Are singletons bad?
October 20, 2015
In their purest form, if they enforce the instantiation of a class to one object and are used accordingly throughout your app, yes, they are highly ineffective, inimical and contra-productive on long term.
However, I have yet to see a pure singleton in the entire Cocoa framework and we should probably learn from that. Think about it, absolutely no class enforces one single instance, some default to an instance, true, but still allow you instantiate other instances as you see fit.

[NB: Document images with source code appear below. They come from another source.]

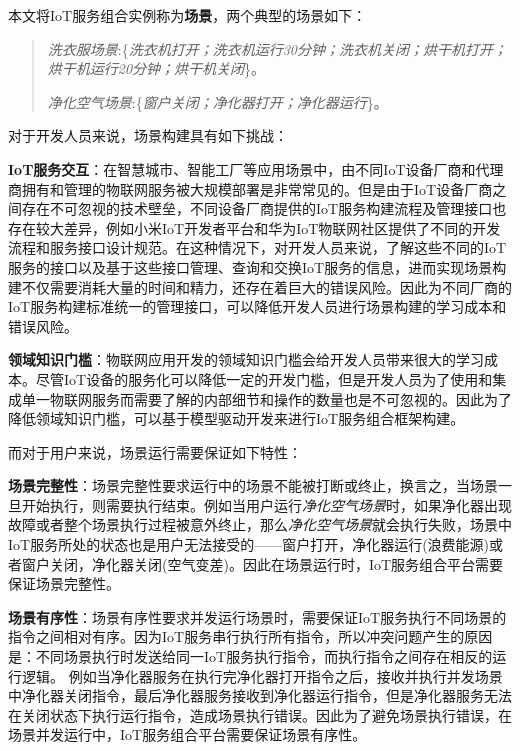 \documentclass[winfonts,master,twoside]{njuthesis}
\begin{document}
本文将IoT服务组合实例称为\textbf{场景}\cite{DBLP:journals/fgcs/ArellanesL20}，两个典型的场景如下：

\begin{quote}
\textit{洗衣服场景}:\{\emph{洗衣机打开；洗衣机运行30分钟；洗衣机关闭；烘干机打开；烘干机运行20分钟；烘干机关闭}\}。

\textit{净化空气场景}:\{\emph{窗户关闭；净化器打开；净化器运行}\}。
\end{quote}

对于开发人员来说，场景构建具有如下挑战：

\textbf{IoT服务交互}：在智慧城市、智能工厂等应用场景中，由不同IoT设备厂商和代理商拥有和管理的物联网服务被大规模部署是非常常见的。但是由于IoT设备厂商之间存在不可忽视的技术壁垒，不同设备厂商提供的IoT服务构建流程及管理接口也存在较大差异，例如小米IoT开发者平台\cite{xiaomiiot}和华为IoT物联网社区\cite{huaweiiot}提供了不同的开发流程和服务接口设计规范。在这种情况下，对开发人员来说，了解这些不同的IoT服务的接口以及基于这些接口管理、查询和交换IoT服务的信息，进而实现场景构建不仅需要消耗大量的时间和精力，还存在着巨大的错误风险。因此为不同厂商的IoT服务构建标准统一的管理接口，可以降低开发人员进行场景构建的学习成本和错误风险。

\textbf{领域知识门槛}：物联网应用开发的领域知识门槛会给开发人员带来很大的学习成本。尽管IoT设备的服务化可以降低一定的开发门槛，但是开发人员为了使用和集成单一物联网服务而需要了解的内部细节和操作的数量也是不可忽视的。因此为了降低领域知识门槛，可以基于模型驱动开发来进行IoT服务组合框架构建。


而对于用户来说，场景运行需要保证如下特性：

\textbf{场景完整性}：场景完整性要求运行中的场景不能被打断或终止，换言之，当场景一旦开始执行，则需要执行结束\cite{zave2015toward}。例如当用户运行\textit{净化空气场景}时，如果净化器出现故障或者整个场景执行过程被意外终止，那么\textit{净化空气场景}就会执行失败，场景中IoT服务所处的状态也是用户无法接受的——窗户打开，净化器运行(浪费能源)或者窗户关闭，净化器关闭(空气变差)。因此在场景运行时，IoT服务组合平台需要保证场景完整性。

\textbf{场景有序性}：场景有序性要求并发运行场景时，需要保证IoT服务执行不同场景的指令之间相对有序\cite{leesatapornwongsa2020transactuations}。因为IoT服务串行执行所有指令，所以冲突问题产生的原因是：不同场景执行时发送给同一IoT服务执行指令，而执行指令之间存在相反的运行逻辑。
例如当净化器服务在执行完净化器打开指令之后，接收并执行并发场景中净化器关闭指令，最后净化器服务接收到净化器运行指令，但是净化器服务无法在关闭状态下执行运行指令，造成场景执行错误。因此为了避免场景执行错误，在场景并发运行中，IoT服务组合平台需要保证场景有序性。 
\end{document}
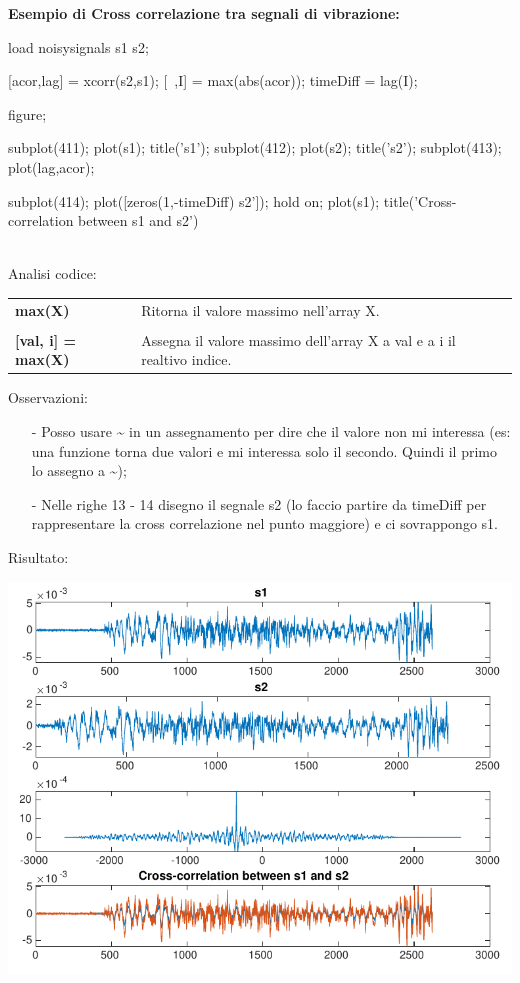 \documentclass[a4paper, 10pt]{report}
\begin{document}
\noindent \textbf{Esempio di Cross correlazione tra segnali di vibrazione:}

\begin{code}
load noisysignals s1 s2;  %

[acor,lag] = xcorr(s2,s1);
[~,I] = max(abs(acor));  %
timeDiff = lag(I);   %
      
figure;

subplot(411); plot(s1); title('s1');
subplot(412); plot(s2); title('s2');
subplot(413); plot(lag,acor);

subplot(414); plot([zeros(1,-timeDiff) s2']);
hold on; plot(s1);
title('Cross-correlation between s1 and s2')
\end{code}

\noindent \\Analisi codice:
\begin{longtable}{| p{} | p{} |}

\textbf{max(X)} & Ritorna il valore massimo nell'array X.
\\\\
\textbf{[val, i] = max(X)} & Assegna il valore massimo dell'array X a val e a i il realtivo indice.
\\

\end{longtable}

\noindent Osservazioni:
\begin{itemize}
\item[-] Posso usare \textasciitilde \hspace{0.1cm} in un assegnamento per dire che il valore non mi interessa (es: una funzione torna due valori e mi interessa solo il secondo. Quindi il primo lo assegno a \textasciitilde);
\item[-] Nelle righe 13 - 14 disegno il segnale s2 (lo faccio partire da timeDiff per rappresentare la cross correlazione nel punto maggiore) e ci sovrappongo s1.
\end{itemize}

\noindent Risultato:
\begin{center}
\includegraphics[scale=1]{es3.pdf}
\end{center}
\end{document}
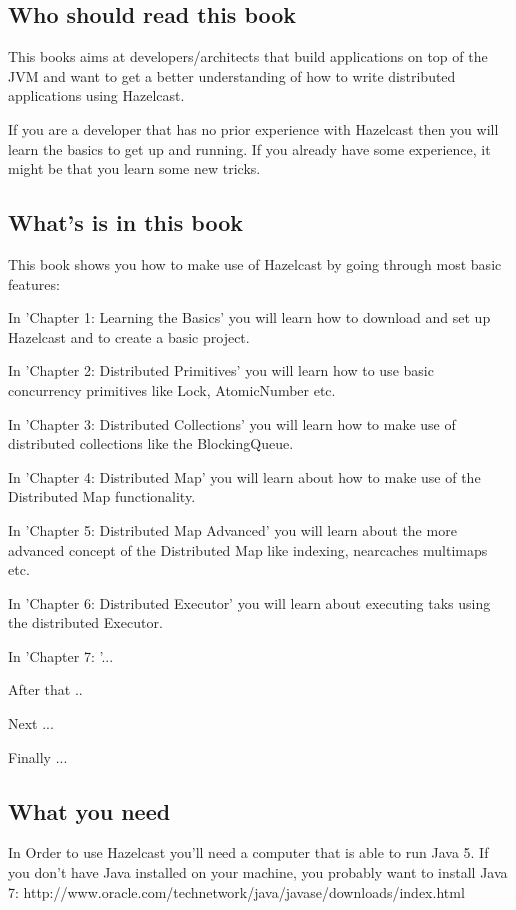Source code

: \subsection*{Who should read this book}
This books aims at developers/architects that build applications on top of the JVM and want to get a better understanding of
how to write distributed applications using Hazelcast.

If you are a developer that has no prior experience with Hazelcast then you will learn the basics to get up and running. If you 
already have some experience, it might be that you learn some new tricks.

\subsection*{What's is in this book}

This book shows you how to make use of Hazelcast by going through most basic features:

In 'Chapter 1: Learning the Basics' you will learn how to download and set up Hazelcast and to create a basic project.

In 'Chapter 2: Distributed Primitives' you will learn how to use basic concurrency primitives like Lock, AtomicNumber etc.

In 'Chapter 3: Distributed Collections' you will learn how to make use of distributed collections like the BlockingQueue.

In 'Chapter 4: Distributed Map' you will learn about how to make use of the Distributed Map functionality.

In 'Chapter 5: Distributed Map Advanced' you will learn about the more advanced concept of the Distributed Map like indexing, nearcaches
multimaps etc.

In 'Chapter 6: Distributed Executor' you will learn about executing taks using the distributed Executor.

In 'Chapter 7: '...

After that ..

Next ...

Finally ...

\subsection*{What you need}
In Order to use Hazelcast you'll need a computer that is able to run Java 5. If you don't have Java installed on your machine,
you probably want to install Java 7: 
http://www.oracle.com/technetwork/java/javase/downloads/index.html

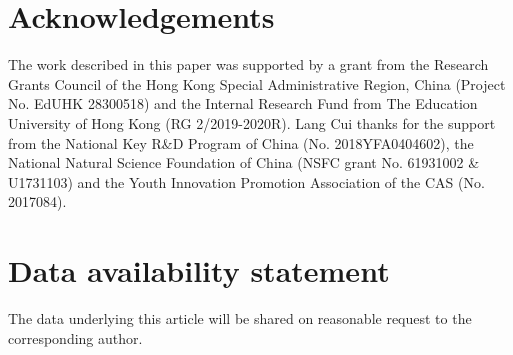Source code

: \documentclass[useAMS,usenatbib]{mn2e}
\begin{document}
\section{Acknowledgements}
The work described in this paper was supported by a grant from the Research Grants Council of the Hong Kong Special Administrative Region, China (Project No. EdUHK 28300518) and the Internal Research Fund from The Education University of Hong Kong (RG 2/2019-2020R). Lang Cui thanks for the support from the National Key R\&D Program of China (No. 2018YFA0404602), the National Natural Science Foundation of China (NSFC grant No. 61931002 \& U1731103) and the Youth Innovation Promotion Association of the CAS (No. 2017084).

\section{Data availability statement}
The data underlying this article will be shared on reasonable request to the corresponding author.
\end{document}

The first example I can think of is NSNotiicationCenter
. Although there's no point in having another notification center than the default one, or as Apple puts it, you typically don’t create your own, you still can, if you really want to.
let center = NSNotificationCenter()
center.addObserver(self, selector: "selector", name: "notification", object: nil)
center.postNotificationName("notification", object: nil)
The code above will successfully call the selector.
Then, are NSNotificationCenter
, NSURLSession
and others truly singletons? Probably not, but let's not linger on semantics. The truly important lesson to be learned here is:
Always design your app as if every single class you create can and will have multiple instances
But to do so, providing a valid init
method is often not enough. You will also have to treat your sole instance as if it's one of the many. So, instead of this:
//Allover your app
Model.shared.doThis()
Model.shared.doThat()
Prefer this:
//In your dependency injector
//or in your init
controller.model = Model.shared()
//In your controller
self.model.toThis()
self.model.toThat()
Of course, there are exceptions, you don't need a controller.notificationCenter
(I must confess I never used it like that either), although, it wouldn't hurt, since it could be implemented in a category and it's overall shorter.